> _WHAT IS BEING ASKED_: Leaving out every image, restate all the records word for word.
══ STUDY MATERIAL ══
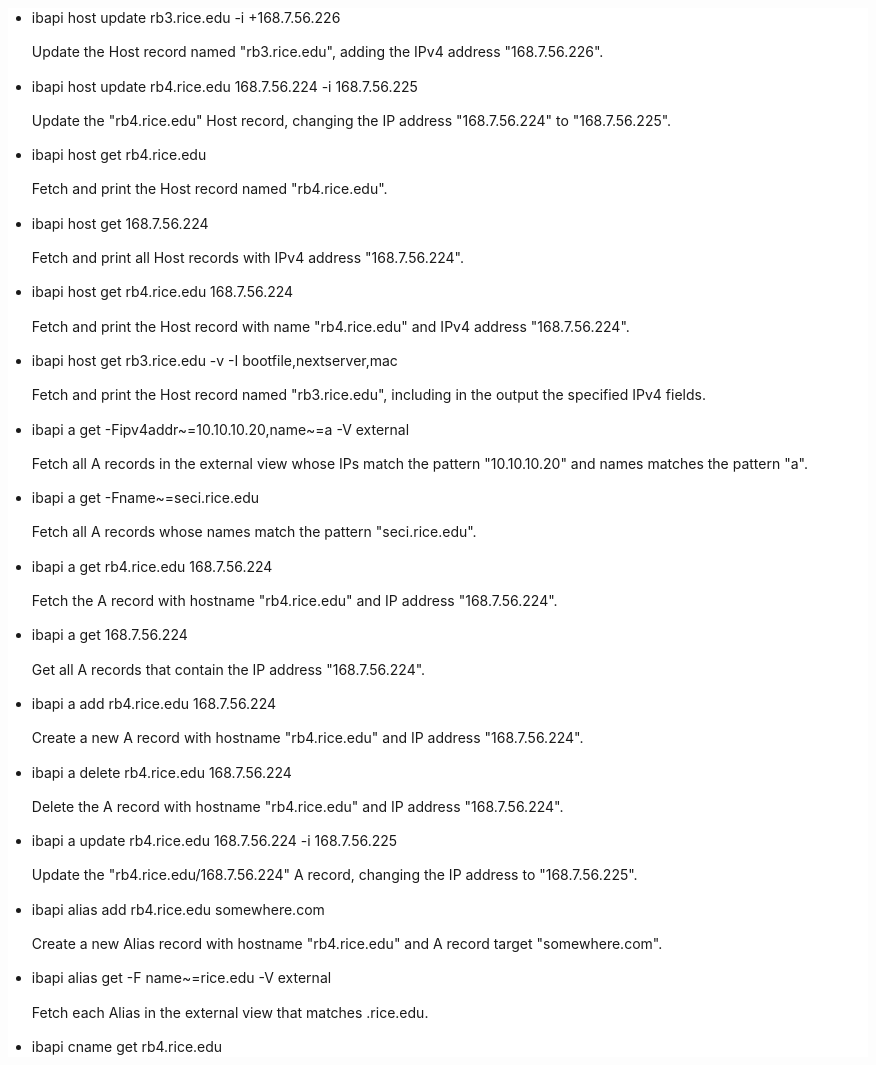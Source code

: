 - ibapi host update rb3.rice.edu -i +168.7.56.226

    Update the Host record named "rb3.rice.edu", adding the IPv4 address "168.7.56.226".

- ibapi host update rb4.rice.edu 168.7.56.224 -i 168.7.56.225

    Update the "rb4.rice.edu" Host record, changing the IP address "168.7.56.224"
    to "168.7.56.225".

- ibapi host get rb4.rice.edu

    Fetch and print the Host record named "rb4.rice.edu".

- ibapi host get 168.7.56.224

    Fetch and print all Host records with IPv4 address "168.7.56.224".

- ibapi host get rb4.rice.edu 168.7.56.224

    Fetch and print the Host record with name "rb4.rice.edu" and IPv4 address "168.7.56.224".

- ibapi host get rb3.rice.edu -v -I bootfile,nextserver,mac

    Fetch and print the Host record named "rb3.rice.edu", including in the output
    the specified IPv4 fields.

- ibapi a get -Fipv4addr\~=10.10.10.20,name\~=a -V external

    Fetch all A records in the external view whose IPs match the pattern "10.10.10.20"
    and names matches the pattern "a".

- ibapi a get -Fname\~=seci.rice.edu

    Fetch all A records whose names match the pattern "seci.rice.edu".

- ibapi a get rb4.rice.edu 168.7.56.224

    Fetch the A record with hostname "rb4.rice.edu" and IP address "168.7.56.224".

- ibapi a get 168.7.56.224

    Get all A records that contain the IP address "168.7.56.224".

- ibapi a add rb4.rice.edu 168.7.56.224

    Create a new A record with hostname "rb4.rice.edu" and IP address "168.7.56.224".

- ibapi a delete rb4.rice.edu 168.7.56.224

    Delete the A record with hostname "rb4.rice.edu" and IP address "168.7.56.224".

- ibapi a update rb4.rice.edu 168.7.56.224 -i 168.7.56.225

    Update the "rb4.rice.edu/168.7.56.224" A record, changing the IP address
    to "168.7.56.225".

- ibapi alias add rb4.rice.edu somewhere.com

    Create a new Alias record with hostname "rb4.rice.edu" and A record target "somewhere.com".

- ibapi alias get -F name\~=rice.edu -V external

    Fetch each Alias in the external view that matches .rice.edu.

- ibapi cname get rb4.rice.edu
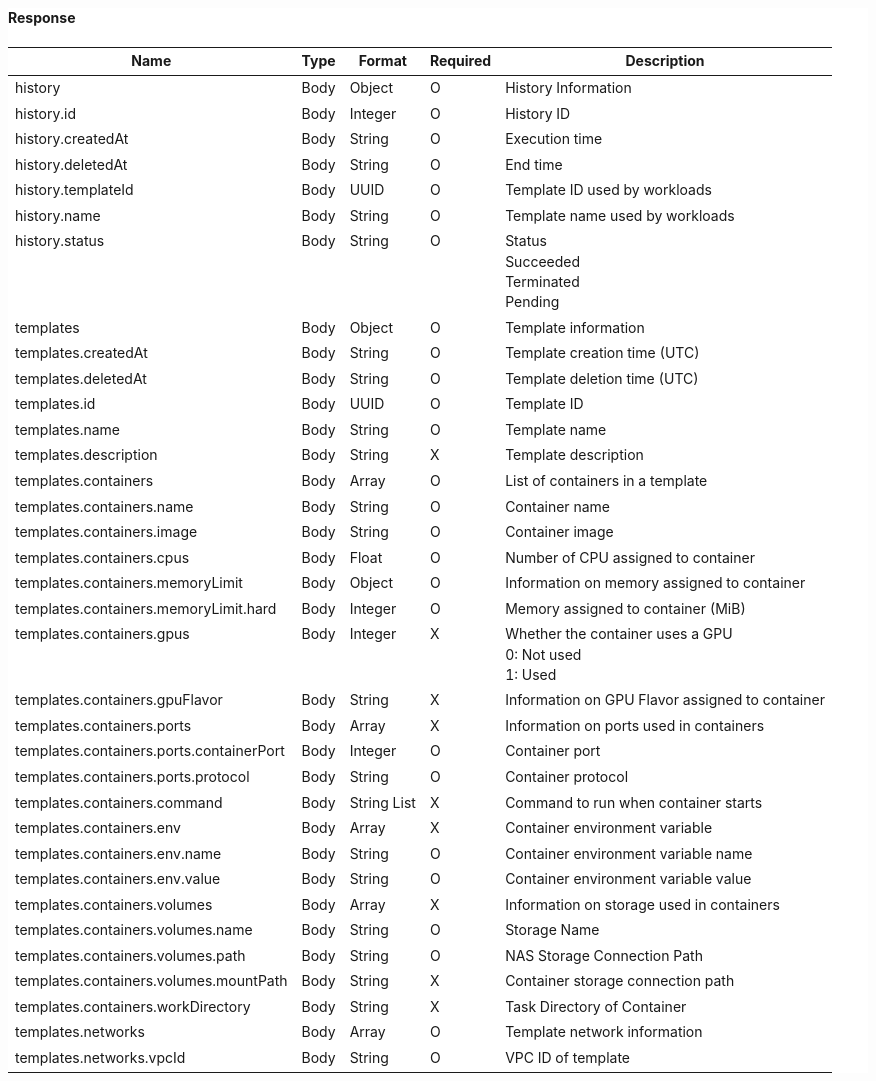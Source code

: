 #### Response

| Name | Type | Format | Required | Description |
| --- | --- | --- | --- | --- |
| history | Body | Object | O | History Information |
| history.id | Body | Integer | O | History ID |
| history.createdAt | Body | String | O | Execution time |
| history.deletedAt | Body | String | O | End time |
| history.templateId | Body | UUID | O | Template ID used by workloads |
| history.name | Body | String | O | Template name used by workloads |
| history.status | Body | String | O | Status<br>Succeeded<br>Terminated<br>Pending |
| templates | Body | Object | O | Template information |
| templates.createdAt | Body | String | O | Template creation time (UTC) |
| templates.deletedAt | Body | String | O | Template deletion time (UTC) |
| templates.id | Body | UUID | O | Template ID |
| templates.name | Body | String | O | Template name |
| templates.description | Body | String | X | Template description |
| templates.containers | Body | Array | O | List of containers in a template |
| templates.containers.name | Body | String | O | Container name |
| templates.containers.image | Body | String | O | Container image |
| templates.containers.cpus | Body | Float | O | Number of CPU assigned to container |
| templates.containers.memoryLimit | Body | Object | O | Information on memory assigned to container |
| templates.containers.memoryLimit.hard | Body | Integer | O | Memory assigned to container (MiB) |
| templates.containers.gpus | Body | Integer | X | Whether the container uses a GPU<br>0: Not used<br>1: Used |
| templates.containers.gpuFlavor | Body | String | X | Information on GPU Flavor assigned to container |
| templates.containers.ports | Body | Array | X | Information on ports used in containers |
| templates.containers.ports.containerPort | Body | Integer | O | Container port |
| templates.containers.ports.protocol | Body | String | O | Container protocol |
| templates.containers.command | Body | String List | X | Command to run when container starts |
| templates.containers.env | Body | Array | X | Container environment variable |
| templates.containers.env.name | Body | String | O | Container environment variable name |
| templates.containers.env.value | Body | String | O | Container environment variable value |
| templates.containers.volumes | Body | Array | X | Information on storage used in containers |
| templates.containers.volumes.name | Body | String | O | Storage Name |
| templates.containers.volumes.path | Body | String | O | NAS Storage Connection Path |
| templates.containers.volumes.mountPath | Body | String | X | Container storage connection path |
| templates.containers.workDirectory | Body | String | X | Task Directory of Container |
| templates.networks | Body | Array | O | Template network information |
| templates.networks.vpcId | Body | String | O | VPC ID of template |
═══
> _TASK RESULT_:
Source code

: - ibapi host update rb3.rice.edu -i +168.7.56.226

    Update the Host record named "rb3.rice.edu", adding the IPv4 address "168.7.56.226".

- ibapi host update rb4.rice.edu 168.7.56.224 -i 168.7.56.225

    Update the "rb4.rice.edu" Host record, changing the IP address "168.7.56.224"
    to "168.7.56.225".

- ibapi host get rb4.rice.edu

    Fetch and print the Host record named "rb4.rice.edu".

- ibapi host get 168.7.56.224

    Fetch and print all Host records with IPv4 address "168.7.56.224".

- ibapi host get rb4.rice.edu 168.7.56.224

    Fetch and print the Host record with name "rb4.rice.edu" and IPv4 address "168.7.56.224".

- ibapi host get rb3.rice.edu -v -I bootfile,nextserver,mac

    Fetch and print the Host record named "rb3.rice.edu", including in the output
    the specified IPv4 fields.

- ibapi a get -Fipv4addr\~=10.10.10.20,name\~=a -V external

    Fetch all A records in the external view whose IPs match the pattern "10.10.10.20"
    and names matches the pattern "a".

- ibapi a get -Fname\~=seci.rice.edu

    Fetch all A records whose names match the pattern "seci.rice.edu".

- ibapi a get rb4.rice.edu 168.7.56.224

    Fetch the A record with hostname "rb4.rice.edu" and IP address "168.7.56.224".

- ibapi a get 168.7.56.224

    Get all A records that contain the IP address "168.7.56.224".

- ibapi a add rb4.rice.edu 168.7.56.224

    Create a new A record with hostname "rb4.rice.edu" and IP address "168.7.56.224".

- ibapi a delete rb4.rice.edu 168.7.56.224

    Delete the A record with hostname "rb4.rice.edu" and IP address "168.7.56.224".

- ibapi a update rb4.rice.edu 168.7.56.224 -i 168.7.56.225

    Update the "rb4.rice.edu/168.7.56.224" A record, changing the IP address
    to "168.7.56.225".

- ibapi alias add rb4.rice.edu somewhere.com

    Create a new Alias record with hostname "rb4.rice.edu" and A record target "somewhere.com".

- ibapi alias get -F name\~=rice.edu -V external

    Fetch each Alias in the external view that matches .rice.edu.

- ibapi cname get rb4.rice.edu
Source code

: #### Response

| Name | Type | Format | Required | Description |
| --- | --- | --- | --- | --- |
| history | Body | Object | O | History Information |
| history.id | Body | Integer | O | History ID |
| history.createdAt | Body | String | O | Execution time |
| history.deletedAt | Body | String | O | End time |
| history.templateId | Body | UUID | O | Template ID used by workloads |
| history.name | Body | String | O | Template name used by workloads |
| history.status | Body | String | O | Status<br>Succeeded<br>Terminated<br>Pending |
| templates | Body | Object | O | Template information |
| templates.createdAt | Body | String | O | Template creation time (UTC) |
| templates.deletedAt | Body | String | O | Template deletion time (UTC) |
| templates.id | Body | UUID | O | Template ID |
| templates.name | Body | String | O | Template name |
| templates.description | Body | String | X | Template description |
| templates.containers | Body | Array | O | List of containers in a template |
| templates.containers.name | Body | String | O | Container name |
| templates.containers.image | Body | String | O | Container image |
| templates.containers.cpus | Body | Float | O | Number of CPU assigned to container |
| templates.containers.memoryLimit | Body | Object | O | Information on memory assigned to container |
| templates.containers.memoryLimit.hard | Body | Integer | O | Memory assigned to container (MiB) |
| templates.containers.gpus | Body | Integer | X | Whether the container uses a GPU<br>0: Not used<br>1: Used |
| templates.containers.gpuFlavor | Body | String | X | Information on GPU Flavor assigned to container |
| templates.containers.ports | Body | Array | X | Information on ports used in containers |
| templates.containers.ports.containerPort | Body | Integer | O | Container port |
| templates.containers.ports.protocol | Body | String | O | Container protocol |
| templates.containers.command | Body | String List | X | Command to run when container starts |
| templates.containers.env | Body | Array | X | Container environment variable |
| templates.containers.env.name | Body | String | O | Container environment variable name |
| templates.containers.env.value | Body | String | O | Container environment variable value |
| templates.containers.volumes | Body | Array | X | Information on storage used in containers |
| templates.containers.volumes.name | Body | String | O | Storage Name |
| templates.containers.volumes.path | Body | String | O | NAS Storage Connection Path |
| templates.containers.volumes.mountPath | Body | String | X | Container storage connection path |
| templates.containers.workDirectory | Body | String | X | Task Directory of Container |
| templates.networks | Body | Array | O | Template network information |
| templates.networks.vpcId | Body | String | O | VPC ID of template |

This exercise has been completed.